▶ [Action item]:
Report every line of the entries that contains the word "Corporation".
══ Extracted records
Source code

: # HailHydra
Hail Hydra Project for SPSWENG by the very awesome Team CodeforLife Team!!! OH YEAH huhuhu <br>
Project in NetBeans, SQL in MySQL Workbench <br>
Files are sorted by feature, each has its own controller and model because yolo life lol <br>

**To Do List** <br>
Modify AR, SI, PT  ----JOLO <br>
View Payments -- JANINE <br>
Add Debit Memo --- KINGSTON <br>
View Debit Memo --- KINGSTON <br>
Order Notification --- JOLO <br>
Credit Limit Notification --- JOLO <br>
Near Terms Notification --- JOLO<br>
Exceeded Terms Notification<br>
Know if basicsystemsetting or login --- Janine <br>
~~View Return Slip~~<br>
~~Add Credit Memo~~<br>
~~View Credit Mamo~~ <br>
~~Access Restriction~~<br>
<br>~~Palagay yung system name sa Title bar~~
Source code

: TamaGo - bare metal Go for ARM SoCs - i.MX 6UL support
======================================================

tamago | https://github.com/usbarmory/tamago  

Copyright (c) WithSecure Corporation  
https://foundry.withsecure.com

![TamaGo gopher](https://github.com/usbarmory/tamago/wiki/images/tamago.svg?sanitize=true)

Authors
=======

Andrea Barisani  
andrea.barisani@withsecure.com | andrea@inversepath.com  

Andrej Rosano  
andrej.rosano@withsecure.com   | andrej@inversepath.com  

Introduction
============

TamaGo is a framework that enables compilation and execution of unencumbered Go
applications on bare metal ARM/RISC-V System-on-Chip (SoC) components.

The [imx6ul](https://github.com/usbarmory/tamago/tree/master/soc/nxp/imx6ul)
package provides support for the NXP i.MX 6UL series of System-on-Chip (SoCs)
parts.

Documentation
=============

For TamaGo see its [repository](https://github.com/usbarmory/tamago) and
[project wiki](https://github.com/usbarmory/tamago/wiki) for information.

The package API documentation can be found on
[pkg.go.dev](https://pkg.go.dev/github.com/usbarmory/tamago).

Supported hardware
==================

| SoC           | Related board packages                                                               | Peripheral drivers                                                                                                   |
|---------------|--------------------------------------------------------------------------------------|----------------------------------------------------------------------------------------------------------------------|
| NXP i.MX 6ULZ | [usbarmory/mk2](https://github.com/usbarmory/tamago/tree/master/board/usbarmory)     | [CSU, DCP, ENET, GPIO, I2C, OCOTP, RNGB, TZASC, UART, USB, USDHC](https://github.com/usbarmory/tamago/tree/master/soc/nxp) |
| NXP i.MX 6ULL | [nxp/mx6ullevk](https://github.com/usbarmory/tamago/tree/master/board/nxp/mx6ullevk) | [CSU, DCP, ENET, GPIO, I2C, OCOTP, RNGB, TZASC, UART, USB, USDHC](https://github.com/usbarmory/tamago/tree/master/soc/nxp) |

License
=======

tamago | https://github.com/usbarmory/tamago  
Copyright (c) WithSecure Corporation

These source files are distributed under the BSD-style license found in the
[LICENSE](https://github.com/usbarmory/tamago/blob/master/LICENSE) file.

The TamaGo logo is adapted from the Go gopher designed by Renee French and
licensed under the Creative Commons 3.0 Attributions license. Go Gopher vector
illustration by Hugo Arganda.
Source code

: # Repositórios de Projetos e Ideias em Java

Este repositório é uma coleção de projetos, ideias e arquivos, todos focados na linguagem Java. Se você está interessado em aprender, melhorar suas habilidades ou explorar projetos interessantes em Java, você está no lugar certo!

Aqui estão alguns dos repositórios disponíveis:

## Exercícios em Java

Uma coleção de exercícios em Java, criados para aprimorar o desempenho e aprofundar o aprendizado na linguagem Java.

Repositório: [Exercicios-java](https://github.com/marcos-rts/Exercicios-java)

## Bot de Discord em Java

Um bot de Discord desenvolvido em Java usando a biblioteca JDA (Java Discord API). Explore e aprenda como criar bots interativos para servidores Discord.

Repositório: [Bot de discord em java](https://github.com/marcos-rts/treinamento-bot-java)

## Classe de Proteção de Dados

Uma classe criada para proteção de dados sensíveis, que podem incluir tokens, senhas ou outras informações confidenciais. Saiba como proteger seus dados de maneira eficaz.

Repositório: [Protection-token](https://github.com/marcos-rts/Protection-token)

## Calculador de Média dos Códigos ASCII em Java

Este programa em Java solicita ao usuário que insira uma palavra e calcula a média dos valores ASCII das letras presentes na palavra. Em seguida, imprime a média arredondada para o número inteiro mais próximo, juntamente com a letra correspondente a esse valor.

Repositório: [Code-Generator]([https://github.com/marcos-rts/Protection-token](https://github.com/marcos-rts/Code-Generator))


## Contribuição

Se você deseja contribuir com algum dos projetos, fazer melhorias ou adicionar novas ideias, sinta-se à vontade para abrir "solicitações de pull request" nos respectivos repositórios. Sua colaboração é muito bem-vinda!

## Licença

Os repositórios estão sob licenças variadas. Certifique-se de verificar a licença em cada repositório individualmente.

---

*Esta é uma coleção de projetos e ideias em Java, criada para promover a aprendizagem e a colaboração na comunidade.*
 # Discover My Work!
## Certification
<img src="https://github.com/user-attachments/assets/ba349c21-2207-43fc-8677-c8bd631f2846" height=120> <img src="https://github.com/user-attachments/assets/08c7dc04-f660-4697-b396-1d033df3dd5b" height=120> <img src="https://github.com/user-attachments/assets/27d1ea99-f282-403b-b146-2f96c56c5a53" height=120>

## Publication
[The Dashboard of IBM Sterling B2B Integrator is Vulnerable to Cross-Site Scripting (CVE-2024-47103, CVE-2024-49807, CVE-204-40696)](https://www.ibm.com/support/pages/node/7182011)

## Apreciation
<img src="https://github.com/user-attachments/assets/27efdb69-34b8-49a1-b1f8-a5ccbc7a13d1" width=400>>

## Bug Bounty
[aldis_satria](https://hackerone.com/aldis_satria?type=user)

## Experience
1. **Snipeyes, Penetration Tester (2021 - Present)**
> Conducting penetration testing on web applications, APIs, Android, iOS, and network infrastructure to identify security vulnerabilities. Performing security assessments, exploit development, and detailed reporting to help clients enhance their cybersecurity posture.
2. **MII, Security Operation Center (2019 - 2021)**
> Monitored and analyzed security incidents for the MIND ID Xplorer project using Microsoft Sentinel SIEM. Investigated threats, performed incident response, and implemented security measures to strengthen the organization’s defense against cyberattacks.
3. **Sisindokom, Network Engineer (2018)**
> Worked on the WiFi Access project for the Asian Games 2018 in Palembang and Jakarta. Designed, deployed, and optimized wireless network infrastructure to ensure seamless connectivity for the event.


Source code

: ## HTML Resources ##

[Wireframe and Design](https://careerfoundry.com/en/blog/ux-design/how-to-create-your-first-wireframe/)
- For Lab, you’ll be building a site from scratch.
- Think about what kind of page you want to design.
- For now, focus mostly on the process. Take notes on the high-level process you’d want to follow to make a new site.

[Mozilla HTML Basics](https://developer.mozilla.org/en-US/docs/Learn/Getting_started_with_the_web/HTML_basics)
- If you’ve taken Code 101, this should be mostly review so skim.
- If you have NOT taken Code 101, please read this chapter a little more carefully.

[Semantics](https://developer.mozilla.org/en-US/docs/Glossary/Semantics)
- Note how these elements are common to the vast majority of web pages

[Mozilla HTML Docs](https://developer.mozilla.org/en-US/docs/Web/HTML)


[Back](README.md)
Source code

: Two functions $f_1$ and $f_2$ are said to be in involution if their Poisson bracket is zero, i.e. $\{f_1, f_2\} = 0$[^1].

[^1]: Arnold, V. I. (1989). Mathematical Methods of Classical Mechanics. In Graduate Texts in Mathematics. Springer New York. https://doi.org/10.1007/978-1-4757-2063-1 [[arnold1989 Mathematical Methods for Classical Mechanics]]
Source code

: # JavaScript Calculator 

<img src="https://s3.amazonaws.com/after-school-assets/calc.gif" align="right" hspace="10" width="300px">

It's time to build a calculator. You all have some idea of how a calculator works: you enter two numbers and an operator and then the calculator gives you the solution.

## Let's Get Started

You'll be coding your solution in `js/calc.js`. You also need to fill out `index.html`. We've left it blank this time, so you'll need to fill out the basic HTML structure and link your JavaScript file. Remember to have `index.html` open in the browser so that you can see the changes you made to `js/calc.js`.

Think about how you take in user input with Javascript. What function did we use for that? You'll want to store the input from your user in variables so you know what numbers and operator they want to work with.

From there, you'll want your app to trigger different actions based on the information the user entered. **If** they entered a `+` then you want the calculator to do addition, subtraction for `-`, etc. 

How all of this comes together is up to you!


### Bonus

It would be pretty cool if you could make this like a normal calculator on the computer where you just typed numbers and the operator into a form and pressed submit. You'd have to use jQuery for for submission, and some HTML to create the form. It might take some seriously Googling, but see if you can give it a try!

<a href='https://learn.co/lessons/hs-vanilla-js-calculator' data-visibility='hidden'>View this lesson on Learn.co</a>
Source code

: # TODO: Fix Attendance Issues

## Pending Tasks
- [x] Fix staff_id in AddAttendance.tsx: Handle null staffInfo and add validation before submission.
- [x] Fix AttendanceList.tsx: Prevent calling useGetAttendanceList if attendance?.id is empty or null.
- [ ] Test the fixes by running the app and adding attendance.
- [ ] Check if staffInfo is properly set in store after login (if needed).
════
▶ [Exercise answer]:
Copyright (c) WithSecure Corporation  
Copyright (c) WithSecure Corporation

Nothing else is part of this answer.